The crosstalk between NF-κB and JNK in the liver after PH has been demonstrated in the study using Gadd45β (growth arrest and DNA-damage-inducible gene 45β), an NF-κB target gene, knockout mice [39]. Gadd45β−/− mice exhibited decreased hepatocyte proliferation and increased programmed cell death during liver regeneration, in which JNK activity was increased and sustained. This study further supports the concept that an appropriate activation of NF-κB in hepatocytes is important for liver regeneration by regulating JNK activity through Gadd45β. This issue will be discussed below.

It is now almost acceptable that the activation of NF-κB in Kupffer cells is crucial for intact liver regeneration after PH, especially for the priming phase [3]. Activated NF-κB conducts sequential production of TNFα and IL-6, each of which plays a significant role in the priming phase of the regenerative process.

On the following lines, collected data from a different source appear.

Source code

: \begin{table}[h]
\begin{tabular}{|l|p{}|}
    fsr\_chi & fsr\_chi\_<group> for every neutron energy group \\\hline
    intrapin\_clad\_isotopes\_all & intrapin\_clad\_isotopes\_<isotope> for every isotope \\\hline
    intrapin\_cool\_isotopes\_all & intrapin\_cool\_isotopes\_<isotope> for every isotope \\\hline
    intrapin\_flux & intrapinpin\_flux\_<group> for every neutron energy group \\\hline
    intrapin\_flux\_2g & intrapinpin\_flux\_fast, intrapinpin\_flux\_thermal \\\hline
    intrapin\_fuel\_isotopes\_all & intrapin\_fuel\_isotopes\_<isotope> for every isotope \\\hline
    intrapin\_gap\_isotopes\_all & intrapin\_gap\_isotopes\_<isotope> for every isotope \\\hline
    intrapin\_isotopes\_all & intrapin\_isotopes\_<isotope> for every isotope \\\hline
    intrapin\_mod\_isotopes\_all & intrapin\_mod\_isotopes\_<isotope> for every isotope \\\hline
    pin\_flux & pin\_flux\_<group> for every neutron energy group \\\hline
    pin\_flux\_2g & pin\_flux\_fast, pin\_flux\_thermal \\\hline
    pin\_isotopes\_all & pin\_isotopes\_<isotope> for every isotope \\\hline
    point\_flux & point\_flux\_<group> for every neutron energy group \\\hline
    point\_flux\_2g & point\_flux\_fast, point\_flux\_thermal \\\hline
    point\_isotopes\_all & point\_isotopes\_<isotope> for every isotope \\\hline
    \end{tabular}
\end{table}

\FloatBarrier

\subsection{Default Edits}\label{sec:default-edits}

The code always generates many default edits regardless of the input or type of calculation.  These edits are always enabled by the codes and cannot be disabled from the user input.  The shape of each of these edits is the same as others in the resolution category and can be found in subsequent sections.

Indeed, early activation of NF-κB in liver regeneration after PH was demonstrated to primarily occur in Kupffer cells using cis-NF-κB-EGFP transgenic mice [35]. Moreover, inactivation of NF-κB in Kupffer cells as well as in hepatocytes impaired the proliferative response after PH as mentioned above [37].

5. JNK Activation after Partial Hepatectomy

Prompt expression of c-jun and activation of c-Jun N-terminal kinase (JNK) have been reported after PH as described above [40, 41]. Fetuses lacking c-jun die at midgestation with defects in heart morphogenesis and increased apoptosis of both hepatoblasts and hematopoietic cells in the fetal liver [42, 43]. Moreover, mice lacking the JNK kinase SEK1 exhibit a liver defect similar to c-jun−/− fetus [44, 45]. Roles of the transcription factor AP-1 (activator protein-1), including c-Jun, as a regulator of cell survival and death are well summarized in a previous paper [46]. The function of c-Jun at later stages of liver development or in adult liver remained to be elucidated.

The role of c-jun during liver regeneration after PH was first reported by using floxed c-jun alle (c-junf) mice crossing with Alfp-cre or Mx-cre transgenic mice [47]. In either Alfp-cre or Mx-cre-induced conditional c-jun knockout mice, prominent hepatocyte death and lipid accumulation in hepatocytes were observed after PH. These mice exhibited high mortality and impaired liver regeneration. These results indicate that c-jun is required for hepatocytes regeneration after PH. Interestingly, c-Jun N-terminal phosphorylation is not required for c-Jun function in liver regenerative response [47].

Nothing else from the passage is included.